Plextor has announced its next-generation high-end SSD, the M9Pe. The new drive will use Toshiba’s 64-layer 3D TLC NAND memory and a Marvell controller, and will be available in configurations of up to 1 TB. Plextor says that it is planning to bring the drive to market by the end of this year.

When it comes to high-end SSDs Plextor has returned to its yearly update cycle, and at this Computex the company announced the successor of the M8Pe drive it launched 12 months ago: the M9Pe. Lite-On, the company behind Plextor SSDs, continued to work with Marvell and Toshiba, who supplied controllers and NAND for the previous-generation drives. For Plextor it is logical to keep the old relationship, especially given the shortage of flash memory on the market.

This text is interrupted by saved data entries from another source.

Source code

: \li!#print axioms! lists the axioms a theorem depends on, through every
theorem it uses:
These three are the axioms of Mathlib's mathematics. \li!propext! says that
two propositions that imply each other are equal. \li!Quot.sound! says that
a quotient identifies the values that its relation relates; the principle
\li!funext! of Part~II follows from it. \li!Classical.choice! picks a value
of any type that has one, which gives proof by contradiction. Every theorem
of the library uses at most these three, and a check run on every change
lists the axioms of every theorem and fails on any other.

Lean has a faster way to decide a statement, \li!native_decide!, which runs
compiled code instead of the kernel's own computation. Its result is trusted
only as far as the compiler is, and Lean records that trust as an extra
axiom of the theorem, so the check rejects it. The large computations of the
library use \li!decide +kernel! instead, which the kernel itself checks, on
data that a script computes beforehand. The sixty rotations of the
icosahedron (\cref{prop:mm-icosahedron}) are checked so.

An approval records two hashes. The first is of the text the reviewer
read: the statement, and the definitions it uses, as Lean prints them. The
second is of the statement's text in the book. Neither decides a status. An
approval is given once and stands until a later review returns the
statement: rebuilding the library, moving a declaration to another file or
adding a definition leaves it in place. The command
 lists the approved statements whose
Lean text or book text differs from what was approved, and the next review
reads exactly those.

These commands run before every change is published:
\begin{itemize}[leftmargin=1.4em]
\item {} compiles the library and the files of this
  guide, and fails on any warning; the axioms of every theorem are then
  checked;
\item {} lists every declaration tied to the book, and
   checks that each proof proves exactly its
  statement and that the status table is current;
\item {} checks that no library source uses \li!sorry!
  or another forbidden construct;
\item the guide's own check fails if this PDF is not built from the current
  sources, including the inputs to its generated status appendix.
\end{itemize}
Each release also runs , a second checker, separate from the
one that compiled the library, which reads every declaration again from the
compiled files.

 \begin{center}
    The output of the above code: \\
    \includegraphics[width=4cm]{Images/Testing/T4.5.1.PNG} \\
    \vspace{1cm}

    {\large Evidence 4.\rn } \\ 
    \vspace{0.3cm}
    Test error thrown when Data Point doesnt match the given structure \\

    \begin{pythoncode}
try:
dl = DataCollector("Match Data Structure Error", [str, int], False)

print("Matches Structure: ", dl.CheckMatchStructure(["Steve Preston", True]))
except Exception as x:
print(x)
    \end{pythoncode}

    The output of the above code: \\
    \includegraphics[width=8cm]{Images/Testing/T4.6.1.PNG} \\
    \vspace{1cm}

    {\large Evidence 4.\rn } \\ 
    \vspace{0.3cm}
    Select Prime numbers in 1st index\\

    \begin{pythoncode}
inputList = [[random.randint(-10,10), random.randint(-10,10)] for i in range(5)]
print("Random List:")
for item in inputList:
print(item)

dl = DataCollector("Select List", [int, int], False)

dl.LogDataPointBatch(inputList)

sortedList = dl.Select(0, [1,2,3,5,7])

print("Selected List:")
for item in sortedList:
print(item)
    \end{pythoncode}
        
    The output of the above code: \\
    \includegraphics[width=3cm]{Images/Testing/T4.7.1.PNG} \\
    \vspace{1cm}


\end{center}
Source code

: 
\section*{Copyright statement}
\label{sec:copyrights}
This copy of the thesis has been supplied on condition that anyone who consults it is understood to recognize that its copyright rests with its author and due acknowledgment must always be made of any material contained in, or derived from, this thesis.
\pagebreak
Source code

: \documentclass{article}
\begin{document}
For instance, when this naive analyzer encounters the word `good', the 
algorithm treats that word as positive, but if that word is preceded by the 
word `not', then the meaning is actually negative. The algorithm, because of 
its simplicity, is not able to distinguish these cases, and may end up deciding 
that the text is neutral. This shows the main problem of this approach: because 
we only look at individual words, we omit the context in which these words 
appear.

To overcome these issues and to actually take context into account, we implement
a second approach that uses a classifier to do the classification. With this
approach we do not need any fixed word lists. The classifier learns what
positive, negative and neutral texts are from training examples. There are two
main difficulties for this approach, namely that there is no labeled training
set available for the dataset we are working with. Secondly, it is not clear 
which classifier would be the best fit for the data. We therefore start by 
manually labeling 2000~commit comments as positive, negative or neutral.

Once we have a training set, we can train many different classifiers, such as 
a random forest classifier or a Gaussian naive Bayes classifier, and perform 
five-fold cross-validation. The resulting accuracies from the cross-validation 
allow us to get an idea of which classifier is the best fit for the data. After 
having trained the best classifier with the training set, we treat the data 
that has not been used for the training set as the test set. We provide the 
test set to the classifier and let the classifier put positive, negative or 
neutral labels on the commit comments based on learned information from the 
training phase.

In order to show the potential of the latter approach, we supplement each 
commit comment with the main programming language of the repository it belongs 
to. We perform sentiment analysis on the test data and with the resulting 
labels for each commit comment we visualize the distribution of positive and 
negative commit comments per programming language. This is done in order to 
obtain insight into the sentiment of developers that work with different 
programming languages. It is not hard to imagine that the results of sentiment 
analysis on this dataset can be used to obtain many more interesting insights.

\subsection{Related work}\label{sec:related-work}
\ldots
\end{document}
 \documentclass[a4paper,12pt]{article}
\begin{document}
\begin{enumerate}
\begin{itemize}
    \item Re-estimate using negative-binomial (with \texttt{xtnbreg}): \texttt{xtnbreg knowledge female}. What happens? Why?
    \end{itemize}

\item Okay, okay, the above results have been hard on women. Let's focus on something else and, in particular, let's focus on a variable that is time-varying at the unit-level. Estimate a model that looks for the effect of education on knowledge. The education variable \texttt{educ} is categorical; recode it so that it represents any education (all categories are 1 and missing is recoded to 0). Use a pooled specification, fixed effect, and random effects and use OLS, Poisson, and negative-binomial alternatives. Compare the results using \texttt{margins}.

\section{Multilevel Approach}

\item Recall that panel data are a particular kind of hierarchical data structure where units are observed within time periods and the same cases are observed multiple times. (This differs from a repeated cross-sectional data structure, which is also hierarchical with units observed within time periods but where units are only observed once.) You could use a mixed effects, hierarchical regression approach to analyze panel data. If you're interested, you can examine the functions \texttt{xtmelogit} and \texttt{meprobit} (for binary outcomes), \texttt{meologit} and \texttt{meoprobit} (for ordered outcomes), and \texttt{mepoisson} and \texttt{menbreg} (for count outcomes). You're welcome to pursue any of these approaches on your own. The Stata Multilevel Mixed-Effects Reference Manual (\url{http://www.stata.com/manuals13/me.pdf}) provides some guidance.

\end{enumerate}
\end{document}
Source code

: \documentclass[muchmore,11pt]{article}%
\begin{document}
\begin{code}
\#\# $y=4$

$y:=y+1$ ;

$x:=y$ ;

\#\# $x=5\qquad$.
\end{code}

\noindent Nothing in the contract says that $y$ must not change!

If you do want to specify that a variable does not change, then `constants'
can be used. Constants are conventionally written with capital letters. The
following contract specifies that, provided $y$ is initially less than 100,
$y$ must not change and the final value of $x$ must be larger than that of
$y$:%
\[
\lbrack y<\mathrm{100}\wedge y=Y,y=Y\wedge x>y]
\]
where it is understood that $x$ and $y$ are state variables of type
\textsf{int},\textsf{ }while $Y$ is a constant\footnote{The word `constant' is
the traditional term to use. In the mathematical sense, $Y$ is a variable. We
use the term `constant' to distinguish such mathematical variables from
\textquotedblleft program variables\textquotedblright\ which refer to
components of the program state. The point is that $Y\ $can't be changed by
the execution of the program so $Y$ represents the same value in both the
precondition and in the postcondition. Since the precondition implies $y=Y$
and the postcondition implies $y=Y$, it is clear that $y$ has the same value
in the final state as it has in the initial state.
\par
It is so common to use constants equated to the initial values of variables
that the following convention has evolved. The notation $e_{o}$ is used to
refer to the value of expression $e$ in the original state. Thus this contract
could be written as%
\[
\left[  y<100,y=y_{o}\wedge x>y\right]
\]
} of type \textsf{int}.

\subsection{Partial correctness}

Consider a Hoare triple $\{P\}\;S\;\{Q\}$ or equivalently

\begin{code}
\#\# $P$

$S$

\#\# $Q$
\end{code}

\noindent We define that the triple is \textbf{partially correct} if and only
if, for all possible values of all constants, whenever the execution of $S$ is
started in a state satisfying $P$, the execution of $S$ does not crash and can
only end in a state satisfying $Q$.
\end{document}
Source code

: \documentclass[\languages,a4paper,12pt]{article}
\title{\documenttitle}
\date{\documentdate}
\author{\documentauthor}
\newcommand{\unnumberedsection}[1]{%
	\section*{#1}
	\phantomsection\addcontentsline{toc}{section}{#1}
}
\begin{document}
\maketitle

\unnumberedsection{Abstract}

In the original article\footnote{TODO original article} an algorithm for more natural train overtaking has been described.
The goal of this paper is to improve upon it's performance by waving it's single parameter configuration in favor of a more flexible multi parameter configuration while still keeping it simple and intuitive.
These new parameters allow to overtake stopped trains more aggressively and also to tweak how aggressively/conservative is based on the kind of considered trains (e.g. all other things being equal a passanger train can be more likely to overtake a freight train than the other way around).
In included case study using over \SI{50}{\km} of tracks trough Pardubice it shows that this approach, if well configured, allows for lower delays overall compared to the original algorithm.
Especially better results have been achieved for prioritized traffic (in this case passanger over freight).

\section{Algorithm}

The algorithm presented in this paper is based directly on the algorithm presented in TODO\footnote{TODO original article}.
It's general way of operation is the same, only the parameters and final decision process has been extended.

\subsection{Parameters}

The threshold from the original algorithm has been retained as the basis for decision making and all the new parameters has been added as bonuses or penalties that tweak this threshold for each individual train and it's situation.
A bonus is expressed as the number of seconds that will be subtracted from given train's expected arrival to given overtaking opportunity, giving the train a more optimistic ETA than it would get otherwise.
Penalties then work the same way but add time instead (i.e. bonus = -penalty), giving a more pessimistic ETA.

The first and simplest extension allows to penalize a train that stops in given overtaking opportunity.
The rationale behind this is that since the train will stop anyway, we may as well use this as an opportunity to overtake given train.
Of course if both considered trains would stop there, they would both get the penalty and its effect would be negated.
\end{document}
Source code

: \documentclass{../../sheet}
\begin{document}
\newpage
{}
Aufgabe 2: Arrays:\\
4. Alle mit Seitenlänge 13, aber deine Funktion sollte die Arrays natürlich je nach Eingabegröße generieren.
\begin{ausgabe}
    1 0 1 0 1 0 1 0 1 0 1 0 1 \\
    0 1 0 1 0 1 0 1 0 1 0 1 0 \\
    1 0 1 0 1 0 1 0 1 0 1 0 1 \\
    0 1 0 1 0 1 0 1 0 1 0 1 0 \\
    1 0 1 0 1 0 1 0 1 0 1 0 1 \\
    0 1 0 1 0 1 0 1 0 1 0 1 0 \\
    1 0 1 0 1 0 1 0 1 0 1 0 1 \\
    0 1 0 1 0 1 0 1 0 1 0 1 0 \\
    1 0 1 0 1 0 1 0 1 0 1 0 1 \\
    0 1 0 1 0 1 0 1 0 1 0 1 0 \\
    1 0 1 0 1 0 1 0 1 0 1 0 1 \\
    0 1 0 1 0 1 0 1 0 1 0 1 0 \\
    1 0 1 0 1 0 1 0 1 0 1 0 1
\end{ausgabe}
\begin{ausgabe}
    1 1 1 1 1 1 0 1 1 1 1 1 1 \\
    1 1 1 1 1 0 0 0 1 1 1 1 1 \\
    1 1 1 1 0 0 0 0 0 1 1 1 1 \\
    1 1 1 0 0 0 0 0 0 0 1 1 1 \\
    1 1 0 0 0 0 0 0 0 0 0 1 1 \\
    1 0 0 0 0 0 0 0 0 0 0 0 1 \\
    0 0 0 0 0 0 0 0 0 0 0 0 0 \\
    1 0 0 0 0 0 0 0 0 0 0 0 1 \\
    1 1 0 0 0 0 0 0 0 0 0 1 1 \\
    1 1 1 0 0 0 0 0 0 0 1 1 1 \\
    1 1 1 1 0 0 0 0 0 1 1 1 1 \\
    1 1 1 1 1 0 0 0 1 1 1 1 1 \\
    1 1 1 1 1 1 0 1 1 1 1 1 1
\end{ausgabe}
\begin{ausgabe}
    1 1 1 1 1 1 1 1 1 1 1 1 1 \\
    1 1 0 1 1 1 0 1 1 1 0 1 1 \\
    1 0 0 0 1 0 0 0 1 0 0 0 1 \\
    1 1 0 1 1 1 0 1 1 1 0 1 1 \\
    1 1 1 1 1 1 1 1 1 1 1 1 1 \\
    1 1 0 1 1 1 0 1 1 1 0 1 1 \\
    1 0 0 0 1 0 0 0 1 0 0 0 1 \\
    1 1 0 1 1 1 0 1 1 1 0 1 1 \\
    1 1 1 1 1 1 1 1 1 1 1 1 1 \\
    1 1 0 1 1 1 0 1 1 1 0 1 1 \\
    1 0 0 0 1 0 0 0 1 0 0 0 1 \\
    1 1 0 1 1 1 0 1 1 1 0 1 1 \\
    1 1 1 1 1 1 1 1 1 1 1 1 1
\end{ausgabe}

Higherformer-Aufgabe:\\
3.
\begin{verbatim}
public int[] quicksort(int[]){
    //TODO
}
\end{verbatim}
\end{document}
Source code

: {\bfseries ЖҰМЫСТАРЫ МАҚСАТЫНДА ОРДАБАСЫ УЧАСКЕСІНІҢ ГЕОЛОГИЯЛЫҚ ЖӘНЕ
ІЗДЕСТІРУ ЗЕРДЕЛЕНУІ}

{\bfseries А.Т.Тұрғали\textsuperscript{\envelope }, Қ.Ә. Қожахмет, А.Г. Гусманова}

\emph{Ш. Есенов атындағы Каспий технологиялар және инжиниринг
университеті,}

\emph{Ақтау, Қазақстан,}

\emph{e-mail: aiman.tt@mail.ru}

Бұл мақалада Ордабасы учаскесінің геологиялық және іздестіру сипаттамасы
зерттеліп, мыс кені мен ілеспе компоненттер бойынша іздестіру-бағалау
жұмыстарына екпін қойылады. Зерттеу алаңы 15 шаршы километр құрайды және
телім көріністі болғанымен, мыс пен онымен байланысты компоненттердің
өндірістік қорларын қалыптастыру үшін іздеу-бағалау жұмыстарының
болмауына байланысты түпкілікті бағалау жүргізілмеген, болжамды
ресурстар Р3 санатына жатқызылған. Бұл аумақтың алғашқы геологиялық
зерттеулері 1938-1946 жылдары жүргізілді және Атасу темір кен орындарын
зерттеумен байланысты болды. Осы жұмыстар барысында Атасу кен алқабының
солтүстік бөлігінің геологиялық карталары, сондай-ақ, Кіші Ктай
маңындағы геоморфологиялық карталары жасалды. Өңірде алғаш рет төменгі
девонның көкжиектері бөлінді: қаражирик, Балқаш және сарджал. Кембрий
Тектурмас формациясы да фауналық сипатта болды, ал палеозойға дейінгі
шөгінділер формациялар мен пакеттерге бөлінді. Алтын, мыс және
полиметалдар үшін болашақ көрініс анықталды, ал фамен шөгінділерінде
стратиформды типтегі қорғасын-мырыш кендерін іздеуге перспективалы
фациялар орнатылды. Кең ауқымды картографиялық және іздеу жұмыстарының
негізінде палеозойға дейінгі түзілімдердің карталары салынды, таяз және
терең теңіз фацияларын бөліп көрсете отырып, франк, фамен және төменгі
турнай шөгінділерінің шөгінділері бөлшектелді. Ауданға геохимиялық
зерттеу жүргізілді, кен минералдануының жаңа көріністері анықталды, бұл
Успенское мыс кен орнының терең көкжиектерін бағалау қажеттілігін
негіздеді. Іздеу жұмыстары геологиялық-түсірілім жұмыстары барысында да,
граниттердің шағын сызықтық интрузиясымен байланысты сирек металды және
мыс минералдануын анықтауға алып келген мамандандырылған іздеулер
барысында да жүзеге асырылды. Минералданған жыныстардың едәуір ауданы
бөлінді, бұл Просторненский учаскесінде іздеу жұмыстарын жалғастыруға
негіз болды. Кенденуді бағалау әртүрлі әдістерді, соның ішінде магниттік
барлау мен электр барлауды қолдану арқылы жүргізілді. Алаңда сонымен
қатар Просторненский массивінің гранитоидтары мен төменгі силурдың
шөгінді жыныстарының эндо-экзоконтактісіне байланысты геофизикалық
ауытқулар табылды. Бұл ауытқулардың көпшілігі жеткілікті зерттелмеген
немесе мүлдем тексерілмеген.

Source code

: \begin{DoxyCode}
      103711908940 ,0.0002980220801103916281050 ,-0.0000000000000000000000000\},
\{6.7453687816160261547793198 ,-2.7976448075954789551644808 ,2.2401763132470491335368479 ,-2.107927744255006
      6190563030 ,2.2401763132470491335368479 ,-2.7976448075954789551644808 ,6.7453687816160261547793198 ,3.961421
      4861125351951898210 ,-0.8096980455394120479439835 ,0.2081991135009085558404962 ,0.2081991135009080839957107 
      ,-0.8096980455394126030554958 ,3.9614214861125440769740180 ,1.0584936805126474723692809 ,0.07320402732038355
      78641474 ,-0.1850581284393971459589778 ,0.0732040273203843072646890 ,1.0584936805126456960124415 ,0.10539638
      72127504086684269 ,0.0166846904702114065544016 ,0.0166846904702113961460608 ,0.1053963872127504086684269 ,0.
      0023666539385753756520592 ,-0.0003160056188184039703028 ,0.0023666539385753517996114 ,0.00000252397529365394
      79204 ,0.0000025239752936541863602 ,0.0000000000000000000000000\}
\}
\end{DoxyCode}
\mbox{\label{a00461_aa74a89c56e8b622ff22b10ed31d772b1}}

For the Plextor M9Pe, the manufacturer has chosen the Marvell 88SS1093 BTB2 controller as well as Toshiba’s 512 Gb BiCS 3D TLC NAND memory. The 88SS1093 BTB2 controller is equipped with three cores and features 8 NAND channels with 4 CE per channel (32 targets in total). The IC supports a Marvell’s third-generation ECC technology based on the LDPC algorithm and uses PCIe 3.0 x4 interface. Essentially the chip is an updated version of the 88SS1093 with higher frequencies and performance, which makes a lot of sense for higher-end SSDs. It is still an NVMe 1.1 IC, so do not expect any features of the latest NVMe 1.3 spec. Meanwhile, Plextor promises stable performance in sustained use cases, and this is what matters most.

Plextor will offer its M9Pe drives in 256 GB, 512 GB and 1 TB configurations. As for performance, we are looking at up to 3100 MB/s sequential read speed and around 2300 MB/s sequential write speed for the higher-end models, but as the numbers are preliminary; commercial devices might perform differently than the engineering samples the company is testing now. As for form-factors, Plextor plans to offer both an M.2 form-factor card with a radiator, as well as add-in-cards with a larger cooling system featuring RGB LEDs.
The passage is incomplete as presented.